Jim Hendler <hendler@cs.umd.edu>
30/07/2004 23:31

 
        To:     Jos De_Roo/AMDUS/MOR/Agfa-NV/BE/BAYER@AGFA, eric@w3.org
        cc:     "Seaborne, Andy" <andy.seaborne@hp.com>, public-rdf-dawg@w3.org
        Subject:        Querying multipl sources objective



Forgive me for jumping in late -- but I am catching up after a bunch of 
travel -- I've looked at 4. and the new 4.5.1 and I must admit to 
confusion -- 4.5.1 looks kind of cool, but strikes me as sort of either 
amazngly difficult to implement or not terribly useful - so I may be 
missing something...

That is:

4.5.1 Querying Multiple Sources

It should be possible for a query to specify which of the available RDF 
graphs it is to be executed against. If more than one RDF graph is 
specified, the result is as if the query had been executed against the 
merge of the specified RDF graphs. Query processors with a single 
available RDF graph trivially satisfy this objective.
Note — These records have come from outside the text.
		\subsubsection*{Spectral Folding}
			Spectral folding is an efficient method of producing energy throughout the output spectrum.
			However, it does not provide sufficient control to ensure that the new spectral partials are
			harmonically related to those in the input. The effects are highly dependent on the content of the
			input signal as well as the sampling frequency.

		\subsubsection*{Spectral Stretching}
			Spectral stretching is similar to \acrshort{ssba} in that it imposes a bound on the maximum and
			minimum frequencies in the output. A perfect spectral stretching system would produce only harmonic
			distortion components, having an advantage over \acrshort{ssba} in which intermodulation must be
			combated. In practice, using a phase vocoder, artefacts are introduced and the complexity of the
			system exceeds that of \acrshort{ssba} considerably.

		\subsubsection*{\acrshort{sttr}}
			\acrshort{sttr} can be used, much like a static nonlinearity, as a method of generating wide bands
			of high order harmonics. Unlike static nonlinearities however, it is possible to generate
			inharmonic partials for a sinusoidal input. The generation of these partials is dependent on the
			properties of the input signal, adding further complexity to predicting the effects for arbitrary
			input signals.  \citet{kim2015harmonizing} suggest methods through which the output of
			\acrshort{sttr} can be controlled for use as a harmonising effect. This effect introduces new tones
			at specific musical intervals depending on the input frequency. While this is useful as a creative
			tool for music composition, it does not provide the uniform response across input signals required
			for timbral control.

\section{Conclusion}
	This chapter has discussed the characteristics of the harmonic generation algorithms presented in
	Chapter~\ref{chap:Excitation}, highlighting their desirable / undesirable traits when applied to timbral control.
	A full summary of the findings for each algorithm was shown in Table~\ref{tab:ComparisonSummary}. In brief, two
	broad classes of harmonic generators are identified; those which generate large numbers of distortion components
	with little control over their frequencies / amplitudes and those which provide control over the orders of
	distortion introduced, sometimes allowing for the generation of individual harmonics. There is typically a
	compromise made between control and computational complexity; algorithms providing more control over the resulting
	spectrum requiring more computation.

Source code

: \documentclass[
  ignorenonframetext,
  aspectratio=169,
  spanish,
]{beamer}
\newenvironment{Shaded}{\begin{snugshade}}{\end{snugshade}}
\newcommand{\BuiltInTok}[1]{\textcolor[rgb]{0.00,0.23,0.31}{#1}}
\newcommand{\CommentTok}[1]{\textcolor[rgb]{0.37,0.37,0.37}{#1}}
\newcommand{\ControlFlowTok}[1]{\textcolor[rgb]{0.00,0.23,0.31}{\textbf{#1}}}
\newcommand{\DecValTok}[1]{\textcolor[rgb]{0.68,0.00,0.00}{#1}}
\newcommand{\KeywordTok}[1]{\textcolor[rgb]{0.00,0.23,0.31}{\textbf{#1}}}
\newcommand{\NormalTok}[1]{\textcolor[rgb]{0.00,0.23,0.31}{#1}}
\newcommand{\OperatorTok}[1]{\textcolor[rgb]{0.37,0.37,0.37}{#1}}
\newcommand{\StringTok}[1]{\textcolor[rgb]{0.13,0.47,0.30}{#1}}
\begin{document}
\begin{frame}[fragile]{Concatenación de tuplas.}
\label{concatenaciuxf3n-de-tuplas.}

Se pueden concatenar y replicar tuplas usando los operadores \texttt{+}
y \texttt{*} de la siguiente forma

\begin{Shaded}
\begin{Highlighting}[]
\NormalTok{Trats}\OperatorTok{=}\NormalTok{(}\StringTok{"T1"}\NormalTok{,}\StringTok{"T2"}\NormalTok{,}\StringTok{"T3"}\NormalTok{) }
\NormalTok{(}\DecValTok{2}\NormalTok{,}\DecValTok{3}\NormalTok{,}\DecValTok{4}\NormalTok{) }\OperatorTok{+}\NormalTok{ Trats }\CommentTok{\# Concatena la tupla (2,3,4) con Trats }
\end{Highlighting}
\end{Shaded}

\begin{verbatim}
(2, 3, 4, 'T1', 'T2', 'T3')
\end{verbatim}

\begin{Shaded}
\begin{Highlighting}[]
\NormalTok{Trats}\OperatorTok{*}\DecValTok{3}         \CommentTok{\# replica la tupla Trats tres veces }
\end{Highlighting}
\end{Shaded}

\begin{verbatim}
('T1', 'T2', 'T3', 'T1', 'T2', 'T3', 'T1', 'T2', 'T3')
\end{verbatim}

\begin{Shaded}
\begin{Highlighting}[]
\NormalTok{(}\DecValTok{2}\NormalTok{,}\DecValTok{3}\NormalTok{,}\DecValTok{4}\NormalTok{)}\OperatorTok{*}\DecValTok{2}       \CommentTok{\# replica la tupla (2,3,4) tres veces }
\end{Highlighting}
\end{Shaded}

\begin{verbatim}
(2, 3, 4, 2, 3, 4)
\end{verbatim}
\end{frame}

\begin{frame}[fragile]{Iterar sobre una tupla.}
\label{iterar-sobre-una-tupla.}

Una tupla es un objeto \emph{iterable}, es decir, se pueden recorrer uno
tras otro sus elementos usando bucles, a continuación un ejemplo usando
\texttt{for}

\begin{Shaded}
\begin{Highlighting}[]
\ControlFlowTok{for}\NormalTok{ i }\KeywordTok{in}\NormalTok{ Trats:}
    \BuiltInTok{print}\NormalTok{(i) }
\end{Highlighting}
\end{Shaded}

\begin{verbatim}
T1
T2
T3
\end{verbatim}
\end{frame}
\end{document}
now consider -- if we used the old 4.5 we simply sent the query to each DB 
and aggregated the results.  In the new one, we have two choices:  either 
we (i) handle it in a distributed way, or (ii) we merge the graphs and 
then query them

(i) seems to me to be very difficult - in fact, I'm pretty sure this is a 
hard research task I would give someone a PhD for -- that is, if we assume 
the graph is distributed among many servers, and each only has part of the 
query space, then suppose I'm querying for a set of triples concerning 
variables A,B, and C.   If I send the whole query to every DB, there is 
not likely to be any one which unifies with all the variables since they 
may be distributed among the various stores.  If I have to analyze the 
query, know what is in the stores, and then send only the appropriate 
pieces of queries to the appropriate servers and then reassemble the 
results, well, that seems hard to implement (in fact, doing this in DB 
space has been the subject of a number of research projects and theses in 
the past few years - so I am pretty sure this is non-trivial to say the 
least)

(ii) if we assume that to avoid the difficulty in (i) we first unify the 
graphs and then query them, well heck that won't scale worth crap -- 
supposing, for example, I'm playing with the results of several FOAF 
scrapers -- each one has collected more than 1M people and my query is to 
find any two people with the same email address (or any other feature) -- 
if I have to merge the graphs, I'll need some huge amount of memory to do 
this

In short, (i) has difficulties with distribution and (ii) has problems 
with centralization -- is either of these actually 
implemented/implementable?   Am I misunderstanding the objective??
 
 thanks
 JH

-- 

Professor James Hendler                  
http://www.cs.umd.edu/users/hendler 
Director, Semantic Web and Agent Technologies       301-405-2696
Maryland Information and Network Dynamics Lab.      301-405-6707 (Fax)
Univ of Maryland, College Park, MD 20742

Received on Friday, 30 July 2004 18:50:48 UTC